** TASK INPUTS follows **
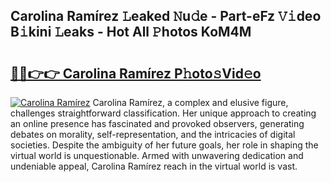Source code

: ## Carolina Ramírez 𝙻eaked 𝙽u𝚍e - Part-eFz 𝚅𝚒deo B𝚒kini 𝙻eaks - Hot All 𝙿hotos KoM4M

# <h2><a href="http://ld6x34r.urlbe.top/?page=Carolina+Ram%c3%adrez">🔗🔗👉👉 Carolina Ramírez P𝚑oto𝚜Vid𝚎o</a></h2>

[![Carolina Ramírez](https://i.imgur.com/eBuTRDB.gif)](http://ld6x34r.urlbe.top/?page=Carolina+Ram%c3%adrez)
Carolina Ramírez, a complex and elusive figure, challenges straightforward classification. Her unique approach to creating an online presence has fascinated and provoked observers, generating debates on morality, self-representation, and the intricacies of digital societies. Despite the ambiguity of her future goals, her role in shaping the virtual world is unquestionable. Armed with unwavering dedication and undeniable appeal, Carolina Ramírez reach in the virtual world is vast.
** End of TASK INPUTS **
=== ABOUT THIS TASK ===
Leaving pictures aside, write out each record above exactly as given.

=== RESULT OF THE EXERCISE ===
Source code

: ## Carolina Ramírez 𝙻eaked 𝙽u𝚍e - Part-eFz 𝚅𝚒deo B𝚒kini 𝙻eaks - Hot All 𝙿hotos KoM4M

# <h2><a href="http://ld6x34r.urlbe.top/?page=Carolina+Ram%c3%adrez">🔗🔗👉👉 Carolina Ramírez P𝚑oto𝚜Vid𝚎o</a></h2>

[![Carolina Ramírez](https://i.imgur.com/eBuTRDB.gif)](http://ld6x34r.urlbe.top/?page=Carolina+Ram%c3%adrez)
Carolina Ramírez, a complex and elusive figure, challenges straightforward classification. Her unique approach to creating an online presence has fascinated and provoked observers, generating debates on morality, self-representation, and the intricacies of digital societies. Despite the ambiguity of her future goals, her role in shaping the virtual world is unquestionable. Armed with unwavering dedication and undeniable appeal, Carolina Ramírez reach in the virtual world is vast.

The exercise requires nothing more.